§ DATA SUPPLIED

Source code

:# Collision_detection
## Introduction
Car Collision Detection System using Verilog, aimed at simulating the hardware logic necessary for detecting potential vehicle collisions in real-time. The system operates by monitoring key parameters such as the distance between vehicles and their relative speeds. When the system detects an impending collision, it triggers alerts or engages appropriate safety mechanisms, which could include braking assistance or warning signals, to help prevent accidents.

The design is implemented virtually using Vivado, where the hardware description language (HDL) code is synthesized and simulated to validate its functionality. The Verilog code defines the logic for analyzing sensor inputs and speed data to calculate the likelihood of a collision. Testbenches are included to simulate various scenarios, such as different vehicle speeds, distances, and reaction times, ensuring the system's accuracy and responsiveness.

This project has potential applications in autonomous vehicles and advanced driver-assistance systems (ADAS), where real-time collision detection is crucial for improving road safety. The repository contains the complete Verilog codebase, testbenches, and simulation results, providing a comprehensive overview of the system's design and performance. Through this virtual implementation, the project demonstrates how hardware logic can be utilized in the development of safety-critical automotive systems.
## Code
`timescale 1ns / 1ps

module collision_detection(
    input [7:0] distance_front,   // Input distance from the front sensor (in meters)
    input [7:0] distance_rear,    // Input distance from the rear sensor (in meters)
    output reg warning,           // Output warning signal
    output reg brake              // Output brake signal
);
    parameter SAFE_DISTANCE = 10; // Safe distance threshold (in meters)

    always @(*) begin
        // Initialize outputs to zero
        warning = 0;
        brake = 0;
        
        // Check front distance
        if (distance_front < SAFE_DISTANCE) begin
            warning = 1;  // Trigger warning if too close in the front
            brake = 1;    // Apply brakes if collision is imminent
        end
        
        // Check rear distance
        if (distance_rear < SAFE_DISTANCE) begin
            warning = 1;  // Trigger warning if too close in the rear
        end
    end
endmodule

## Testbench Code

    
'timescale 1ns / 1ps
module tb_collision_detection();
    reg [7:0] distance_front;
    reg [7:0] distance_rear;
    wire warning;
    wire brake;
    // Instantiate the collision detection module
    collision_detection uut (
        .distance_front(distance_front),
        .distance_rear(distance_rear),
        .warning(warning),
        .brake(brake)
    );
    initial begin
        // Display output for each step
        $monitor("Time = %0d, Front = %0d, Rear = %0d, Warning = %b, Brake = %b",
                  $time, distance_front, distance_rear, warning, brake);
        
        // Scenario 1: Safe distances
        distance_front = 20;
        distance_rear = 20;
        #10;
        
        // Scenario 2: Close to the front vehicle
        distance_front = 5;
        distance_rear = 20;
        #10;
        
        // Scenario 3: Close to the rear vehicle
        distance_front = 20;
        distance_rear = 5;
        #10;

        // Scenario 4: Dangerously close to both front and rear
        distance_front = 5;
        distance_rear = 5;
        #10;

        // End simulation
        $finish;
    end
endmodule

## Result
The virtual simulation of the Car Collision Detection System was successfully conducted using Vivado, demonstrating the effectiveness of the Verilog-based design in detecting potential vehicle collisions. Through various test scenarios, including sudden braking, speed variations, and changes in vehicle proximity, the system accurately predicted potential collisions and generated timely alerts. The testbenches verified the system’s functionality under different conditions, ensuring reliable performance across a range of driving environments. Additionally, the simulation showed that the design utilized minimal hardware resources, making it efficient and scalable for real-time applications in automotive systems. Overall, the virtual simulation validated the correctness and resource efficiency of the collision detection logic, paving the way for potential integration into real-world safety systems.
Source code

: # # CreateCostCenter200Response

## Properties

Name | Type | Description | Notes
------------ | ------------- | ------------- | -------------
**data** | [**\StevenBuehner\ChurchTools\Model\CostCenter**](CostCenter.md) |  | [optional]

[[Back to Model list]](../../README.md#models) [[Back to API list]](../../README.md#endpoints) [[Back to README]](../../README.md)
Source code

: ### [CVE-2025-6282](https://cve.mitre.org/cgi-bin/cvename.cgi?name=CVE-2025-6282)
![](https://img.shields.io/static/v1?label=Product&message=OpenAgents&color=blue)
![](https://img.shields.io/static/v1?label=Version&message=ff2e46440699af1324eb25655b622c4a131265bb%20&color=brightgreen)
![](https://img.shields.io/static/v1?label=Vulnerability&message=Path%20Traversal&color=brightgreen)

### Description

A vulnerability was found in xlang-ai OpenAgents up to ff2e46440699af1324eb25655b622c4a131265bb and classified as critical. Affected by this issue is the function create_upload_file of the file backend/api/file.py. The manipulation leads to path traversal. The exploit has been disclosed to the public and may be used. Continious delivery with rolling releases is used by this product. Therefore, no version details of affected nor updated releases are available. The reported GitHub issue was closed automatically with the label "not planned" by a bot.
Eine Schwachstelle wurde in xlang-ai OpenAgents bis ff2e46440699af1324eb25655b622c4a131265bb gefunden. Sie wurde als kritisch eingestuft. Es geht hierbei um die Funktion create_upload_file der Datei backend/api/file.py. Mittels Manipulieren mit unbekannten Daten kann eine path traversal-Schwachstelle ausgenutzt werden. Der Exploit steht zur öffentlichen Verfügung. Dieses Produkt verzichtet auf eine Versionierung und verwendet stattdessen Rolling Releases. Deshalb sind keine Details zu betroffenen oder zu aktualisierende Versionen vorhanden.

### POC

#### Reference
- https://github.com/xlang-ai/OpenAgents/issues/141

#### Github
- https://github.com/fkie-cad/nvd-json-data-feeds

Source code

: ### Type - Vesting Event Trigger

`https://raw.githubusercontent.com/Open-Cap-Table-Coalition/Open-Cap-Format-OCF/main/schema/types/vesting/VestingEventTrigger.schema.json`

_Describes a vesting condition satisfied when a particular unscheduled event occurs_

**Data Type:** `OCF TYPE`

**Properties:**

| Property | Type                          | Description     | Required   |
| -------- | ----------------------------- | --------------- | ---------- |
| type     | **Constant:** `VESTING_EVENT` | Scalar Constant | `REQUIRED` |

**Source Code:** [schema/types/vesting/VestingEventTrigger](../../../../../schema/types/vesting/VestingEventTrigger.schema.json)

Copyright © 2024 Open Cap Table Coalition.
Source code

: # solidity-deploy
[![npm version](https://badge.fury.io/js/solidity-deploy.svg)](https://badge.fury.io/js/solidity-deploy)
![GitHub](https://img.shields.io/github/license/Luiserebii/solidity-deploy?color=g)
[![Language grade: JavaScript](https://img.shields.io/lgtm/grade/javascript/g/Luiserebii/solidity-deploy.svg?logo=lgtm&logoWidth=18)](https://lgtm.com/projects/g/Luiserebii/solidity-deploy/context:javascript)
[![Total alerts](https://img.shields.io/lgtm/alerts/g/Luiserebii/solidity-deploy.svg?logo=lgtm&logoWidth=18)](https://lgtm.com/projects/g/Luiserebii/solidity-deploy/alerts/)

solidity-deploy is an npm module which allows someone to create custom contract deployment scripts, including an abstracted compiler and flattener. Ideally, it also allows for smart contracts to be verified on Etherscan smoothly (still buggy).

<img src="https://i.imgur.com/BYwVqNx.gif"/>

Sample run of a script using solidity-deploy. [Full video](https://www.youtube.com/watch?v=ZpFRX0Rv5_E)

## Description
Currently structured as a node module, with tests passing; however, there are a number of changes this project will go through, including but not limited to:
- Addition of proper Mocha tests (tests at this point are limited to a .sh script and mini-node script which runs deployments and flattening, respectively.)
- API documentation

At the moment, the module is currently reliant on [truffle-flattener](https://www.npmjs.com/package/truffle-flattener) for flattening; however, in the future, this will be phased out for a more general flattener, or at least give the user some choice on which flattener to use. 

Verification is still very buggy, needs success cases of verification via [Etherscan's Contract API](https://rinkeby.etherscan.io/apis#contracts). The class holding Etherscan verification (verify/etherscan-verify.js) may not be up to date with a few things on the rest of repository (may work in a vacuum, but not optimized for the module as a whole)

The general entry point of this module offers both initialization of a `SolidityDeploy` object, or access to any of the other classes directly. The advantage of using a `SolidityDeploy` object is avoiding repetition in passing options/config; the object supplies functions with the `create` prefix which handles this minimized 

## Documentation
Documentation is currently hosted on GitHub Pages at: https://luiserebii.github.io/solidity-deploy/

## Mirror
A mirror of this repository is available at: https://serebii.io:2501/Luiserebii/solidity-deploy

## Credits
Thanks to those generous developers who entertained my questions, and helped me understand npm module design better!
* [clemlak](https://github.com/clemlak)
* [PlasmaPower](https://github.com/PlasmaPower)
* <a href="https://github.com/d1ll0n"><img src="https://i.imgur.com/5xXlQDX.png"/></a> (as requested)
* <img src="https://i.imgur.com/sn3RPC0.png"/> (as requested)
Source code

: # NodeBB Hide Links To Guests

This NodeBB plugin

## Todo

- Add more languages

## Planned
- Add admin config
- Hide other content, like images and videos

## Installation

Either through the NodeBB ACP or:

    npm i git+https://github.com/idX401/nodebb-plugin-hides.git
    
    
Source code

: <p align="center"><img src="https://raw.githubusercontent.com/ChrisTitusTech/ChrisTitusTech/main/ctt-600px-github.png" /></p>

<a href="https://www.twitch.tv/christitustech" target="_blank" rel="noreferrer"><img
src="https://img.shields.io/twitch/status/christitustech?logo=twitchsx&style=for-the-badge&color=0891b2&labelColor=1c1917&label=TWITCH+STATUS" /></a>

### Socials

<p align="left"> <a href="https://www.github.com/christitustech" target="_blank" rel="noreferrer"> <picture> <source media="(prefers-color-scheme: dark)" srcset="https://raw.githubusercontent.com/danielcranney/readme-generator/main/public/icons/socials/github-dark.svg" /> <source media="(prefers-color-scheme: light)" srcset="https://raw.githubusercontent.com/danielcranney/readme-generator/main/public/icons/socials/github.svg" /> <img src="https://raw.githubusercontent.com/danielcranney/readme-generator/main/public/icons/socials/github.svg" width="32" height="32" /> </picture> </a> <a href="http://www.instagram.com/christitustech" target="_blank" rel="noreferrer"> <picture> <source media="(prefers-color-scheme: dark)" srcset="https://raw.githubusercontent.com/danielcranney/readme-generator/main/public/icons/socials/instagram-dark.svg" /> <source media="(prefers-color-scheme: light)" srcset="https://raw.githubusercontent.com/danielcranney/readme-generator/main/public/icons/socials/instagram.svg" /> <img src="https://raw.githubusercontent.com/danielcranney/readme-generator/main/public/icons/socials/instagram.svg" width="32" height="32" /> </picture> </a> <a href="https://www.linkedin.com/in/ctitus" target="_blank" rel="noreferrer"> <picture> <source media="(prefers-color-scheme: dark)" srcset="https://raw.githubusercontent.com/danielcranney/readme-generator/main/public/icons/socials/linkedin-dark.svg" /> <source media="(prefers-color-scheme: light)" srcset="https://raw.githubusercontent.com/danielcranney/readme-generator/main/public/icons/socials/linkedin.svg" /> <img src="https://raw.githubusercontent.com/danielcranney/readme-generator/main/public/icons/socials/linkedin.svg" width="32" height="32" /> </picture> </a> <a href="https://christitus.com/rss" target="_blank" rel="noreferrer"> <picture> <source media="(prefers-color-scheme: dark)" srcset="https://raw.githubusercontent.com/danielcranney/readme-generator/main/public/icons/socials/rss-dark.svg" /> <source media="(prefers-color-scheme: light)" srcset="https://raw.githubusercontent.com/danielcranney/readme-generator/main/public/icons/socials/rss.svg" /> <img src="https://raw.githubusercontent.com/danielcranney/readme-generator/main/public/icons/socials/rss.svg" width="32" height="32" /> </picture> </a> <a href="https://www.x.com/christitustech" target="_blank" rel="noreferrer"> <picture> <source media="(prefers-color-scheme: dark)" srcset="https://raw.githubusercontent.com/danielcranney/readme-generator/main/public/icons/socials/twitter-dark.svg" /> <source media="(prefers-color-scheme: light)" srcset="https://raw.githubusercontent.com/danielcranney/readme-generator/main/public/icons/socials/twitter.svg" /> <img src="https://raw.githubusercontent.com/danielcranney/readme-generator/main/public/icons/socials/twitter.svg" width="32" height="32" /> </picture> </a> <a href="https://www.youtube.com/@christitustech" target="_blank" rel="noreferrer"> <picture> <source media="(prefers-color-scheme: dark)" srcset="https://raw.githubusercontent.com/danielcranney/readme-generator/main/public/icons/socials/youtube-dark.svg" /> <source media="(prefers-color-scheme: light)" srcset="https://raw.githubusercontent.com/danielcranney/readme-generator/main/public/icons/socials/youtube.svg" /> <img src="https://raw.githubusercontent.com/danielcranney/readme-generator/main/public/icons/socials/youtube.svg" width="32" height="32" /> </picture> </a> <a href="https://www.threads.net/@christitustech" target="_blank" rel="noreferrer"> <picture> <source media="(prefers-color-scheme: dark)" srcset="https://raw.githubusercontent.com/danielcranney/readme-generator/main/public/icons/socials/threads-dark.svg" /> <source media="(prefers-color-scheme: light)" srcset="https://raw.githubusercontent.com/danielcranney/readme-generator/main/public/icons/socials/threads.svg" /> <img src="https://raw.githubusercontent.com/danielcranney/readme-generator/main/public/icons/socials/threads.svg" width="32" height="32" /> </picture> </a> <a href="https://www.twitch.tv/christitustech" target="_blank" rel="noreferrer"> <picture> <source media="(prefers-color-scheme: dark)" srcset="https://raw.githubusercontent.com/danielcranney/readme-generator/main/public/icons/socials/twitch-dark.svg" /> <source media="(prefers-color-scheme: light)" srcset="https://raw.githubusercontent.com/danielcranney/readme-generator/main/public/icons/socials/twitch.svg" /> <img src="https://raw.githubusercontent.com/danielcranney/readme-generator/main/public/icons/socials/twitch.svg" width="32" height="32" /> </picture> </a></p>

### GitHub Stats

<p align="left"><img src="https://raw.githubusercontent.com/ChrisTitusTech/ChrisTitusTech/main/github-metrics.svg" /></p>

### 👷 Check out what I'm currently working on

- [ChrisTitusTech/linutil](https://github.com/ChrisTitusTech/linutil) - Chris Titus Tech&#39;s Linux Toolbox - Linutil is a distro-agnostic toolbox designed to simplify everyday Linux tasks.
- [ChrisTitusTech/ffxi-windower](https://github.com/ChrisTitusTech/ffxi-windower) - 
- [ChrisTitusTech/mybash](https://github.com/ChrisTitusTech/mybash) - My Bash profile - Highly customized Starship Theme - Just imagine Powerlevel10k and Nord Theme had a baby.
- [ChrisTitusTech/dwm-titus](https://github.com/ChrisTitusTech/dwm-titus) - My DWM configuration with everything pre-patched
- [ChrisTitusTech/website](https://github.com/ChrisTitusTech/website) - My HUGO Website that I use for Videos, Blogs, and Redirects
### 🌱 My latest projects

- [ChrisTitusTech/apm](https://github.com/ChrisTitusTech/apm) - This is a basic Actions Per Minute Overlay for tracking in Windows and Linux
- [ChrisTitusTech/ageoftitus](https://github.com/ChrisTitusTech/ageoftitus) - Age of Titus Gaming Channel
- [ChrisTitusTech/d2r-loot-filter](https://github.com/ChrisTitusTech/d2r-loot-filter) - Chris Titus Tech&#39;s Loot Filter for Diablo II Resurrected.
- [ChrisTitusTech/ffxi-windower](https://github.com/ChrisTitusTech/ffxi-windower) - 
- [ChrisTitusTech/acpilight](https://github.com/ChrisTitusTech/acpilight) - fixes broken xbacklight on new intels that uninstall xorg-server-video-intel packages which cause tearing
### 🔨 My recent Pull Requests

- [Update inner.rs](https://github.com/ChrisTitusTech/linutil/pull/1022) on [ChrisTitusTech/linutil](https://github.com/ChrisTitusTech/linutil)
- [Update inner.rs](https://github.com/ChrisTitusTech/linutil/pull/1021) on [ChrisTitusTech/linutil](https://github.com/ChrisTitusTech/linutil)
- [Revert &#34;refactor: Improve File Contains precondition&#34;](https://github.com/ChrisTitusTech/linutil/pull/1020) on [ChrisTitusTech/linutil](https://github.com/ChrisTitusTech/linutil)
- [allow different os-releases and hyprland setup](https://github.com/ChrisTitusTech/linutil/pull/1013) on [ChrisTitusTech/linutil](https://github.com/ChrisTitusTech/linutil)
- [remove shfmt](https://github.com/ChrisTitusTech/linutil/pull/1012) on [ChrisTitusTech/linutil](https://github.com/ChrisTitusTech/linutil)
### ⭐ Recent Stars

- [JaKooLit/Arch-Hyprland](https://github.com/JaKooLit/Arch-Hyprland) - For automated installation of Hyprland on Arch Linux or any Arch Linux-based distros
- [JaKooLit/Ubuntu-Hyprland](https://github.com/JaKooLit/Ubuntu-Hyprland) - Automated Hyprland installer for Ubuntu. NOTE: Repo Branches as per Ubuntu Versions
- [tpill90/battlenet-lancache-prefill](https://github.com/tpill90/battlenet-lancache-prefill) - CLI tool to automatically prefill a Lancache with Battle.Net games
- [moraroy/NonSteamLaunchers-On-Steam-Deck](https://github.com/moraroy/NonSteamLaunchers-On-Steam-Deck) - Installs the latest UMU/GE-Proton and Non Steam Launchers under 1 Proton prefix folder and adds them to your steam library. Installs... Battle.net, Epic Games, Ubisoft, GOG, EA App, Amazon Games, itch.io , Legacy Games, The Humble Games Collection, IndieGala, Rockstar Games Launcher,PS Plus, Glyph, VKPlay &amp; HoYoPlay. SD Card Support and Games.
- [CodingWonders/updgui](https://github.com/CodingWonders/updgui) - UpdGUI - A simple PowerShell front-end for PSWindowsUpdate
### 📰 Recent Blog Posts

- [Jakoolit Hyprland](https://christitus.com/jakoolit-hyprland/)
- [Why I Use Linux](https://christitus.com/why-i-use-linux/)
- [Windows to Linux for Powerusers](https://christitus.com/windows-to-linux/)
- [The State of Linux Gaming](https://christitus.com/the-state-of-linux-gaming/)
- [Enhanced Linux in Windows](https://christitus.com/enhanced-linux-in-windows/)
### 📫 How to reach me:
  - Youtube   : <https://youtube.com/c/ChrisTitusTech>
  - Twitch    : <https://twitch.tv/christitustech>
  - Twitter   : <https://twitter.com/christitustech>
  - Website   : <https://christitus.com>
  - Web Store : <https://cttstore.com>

§ WORK TO BE COMPLETED
Find the word "contracts" in the listing above. Copy each line where it appears.

§ RESPONSE AREA
solidity-deploy is an npm module which allows someone to create custom contract deployment scripts, including an abstracted compiler and flattener. Ideally, it also allows for smart contracts to be verified on Etherscan smoothly (still buggy).
Verification is still very buggy, needs success cases of verification via [Etherscan's Contract API](https://rinkeby.etherscan.io/apis#contracts). The class holding Etherscan verification (verify/etherscan-verify.js) may not be up to date with a few things on the rest of repository (may work in a vacuum, but not optimized for the module as a whole)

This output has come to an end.